Ignore the pictures in the data below and set down exactly the lines from its first line through the line containing "el último parcial.".

Stored data:
-- -- --

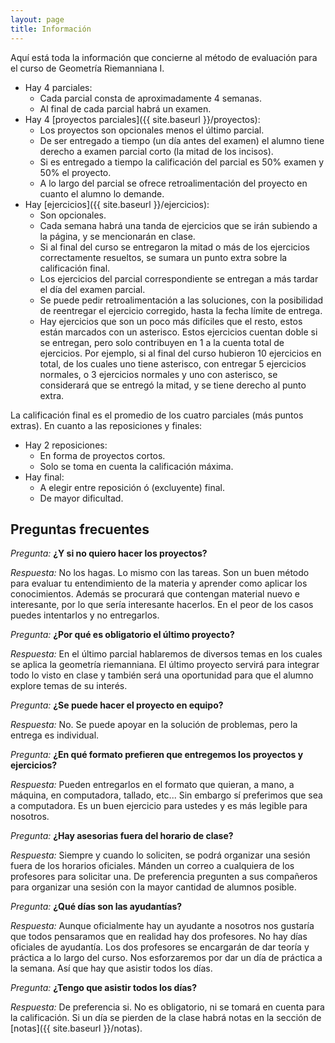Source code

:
 ```yaml
---
layout: page
title: Información
---
```


Aquí está toda la información que concierne al método de evaluación para el curso de Geometría Riemanniana I.

*   Hay 4 parciales:
    -   Cada parcial consta de aproximadamente 4 semanas.
    -   Al final de cada parcial habrá un examen.
*   Hay 4 [proyectos parciales]({{ site.baseurl }}/proyectos):
    -   Los proyectos son opcionales menos el último parcial.
    -   De ser entregado a tiempo (un día antes del examen) el alumno tiene derecho a examen parcial corto (la mitad de los incisos).
    -   Si es entregado a tiempo la calificación del parcial es 50% examen y 50% el proyecto.
    -   A lo largo del parcial se ofrece retroalimentación del proyecto en cuanto el alumno lo demande.
*   Hay [ejercicios]({{ site.baseurl }}/ejercicios):
    -   Son opcionales.
    -   Cada semana habrá una tanda de ejercicios que se irán subiendo a la página, y se mencionarán en clase.
    -   Si al final del curso se entregaron la mitad o más de los ejercicios correctamente resueltos, se sumara un punto extra sobre la calificación final.
    -   Los ejercicios del parcial correspondiente se entregan a más tardar el día del examen parcial.
    -   Se puede pedir retroalimentación a las soluciones, con la posibilidad de reentregar el ejercicio corregido, hasta la fecha límite de entrega.
    -   Hay ejercicios que son un poco más difíciles que el resto, estos están marcados con un asterisco. Estos ejercicios cuentan doble
si se entregan, pero solo contribuyen en 1 a la cuenta total de ejercicios. Por ejemplo, si al final del curso hubieron 10 ejercicios en total, de los cuales uno tiene asterisco, con entregar 5 ejercicios normales, o 3 ejercicios normales y uno con asterisco, se considerará que se entregó la mitad, y se tiene derecho al punto extra.

La calificación final es el promedio de los cuatro parciales (más puntos extras). En cuanto a las reposiciones y finales:

*   Hay 2 reposiciones:
    -   En forma de proyectos cortos.
    -   Solo se toma en cuenta la calificación máxima.
*   Hay final:
    -   A elegir entre reposición ó (excluyente) final.
    -   De mayor dificultad.

## Preguntas frecuentes

*Pregunta:* **¿Y si no quiero hacer los proyectos?**

*Respuesta:* No los hagas. Lo mismo con las tareas. Son un buen método para evaluar tu entendimiento de la materia y aprender como aplicar los conocimientos. Además se procurará que contengan material nuevo e interesante, por lo que sería interesante hacerlos. En el peor de los casos puedes intentarlos y no entregarlos.

*Pregunta:* **¿Por qué es obligatorio el último proyecto?**

*Respuesta:* En el último parcial hablaremos de diversos temas en los cuales se aplica la geometría riemanniana. El último proyecto servirá para integrar todo lo visto en clase y también será una oportunidad para que el alumno explore temas de su interés.

*Pregunta:* **¿Se puede hacer el proyecto en equipo?**

*Respuesta:* No. Se puede apoyar en la solución de problemas, pero la entrega es individual.

*Pregunta:* **¿En qué formato prefieren que entregemos los proyectos y ejercicios?**

*Respuesta:* Pueden entregarlos en el formato que quieran, a mano, a máquina, en computadora, tallado, etc... Sin embargo sí preferimos que sea a computadora. Es un buen ejercicio para ustedes y es más legible para nosotros.

*Pregunta:* **¿Hay asesorias fuera del horario de clase?**

*Respuesta:* Siempre y cuando lo soliciten, se podrá organizar una sesión fuera de los horarios oficiales. Mánden un correo a cualquiera de los profesores para solicitar una. De preferencia pregunten a sus compañeros para organizar una sesión con la mayor cantidad de alumnos posible.

*Pregunta:* **¿Qué días son las ayudantías?**

*Respuesta:* Aunque oficialmente hay un ayudante a nosotros nos gustaría que todos pensaramos que en realidad hay dos profesores. No hay días oficiales de ayudantía. Los dos profesores se encargarán de dar teoría y práctica a lo largo del curso. Nos esforzaremos por dar un día de práctica a la semana. Así que hay que asistir todos los días.

*Pregunta:* **¿Tengo que asistir todos los días?**

*Respuesta:* De preferencia si. No es obligatorio, ni se tomará en cuenta para la calificación. Si un día se pierden de la clase habrá notas en la sección de [notas]({{ site.baseurl }}/notas).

-- -- --

## EXPECTED ANSWER
Source code

:
 ```yaml
---
layout: page
title: Información
---
```


Aquí está toda la información que concierne al método de evaluación para el curso de Geometría Riemanniana I.

*   Hay 4 parciales:
    -   Cada parcial consta de aproximadamente 4 semanas.
    -   Al final de cada parcial habrá un examen.
*   Hay 4 [proyectos parciales]({{ site.baseurl }}/proyectos):
    -   Los proyectos son opcionales menos el último parcial.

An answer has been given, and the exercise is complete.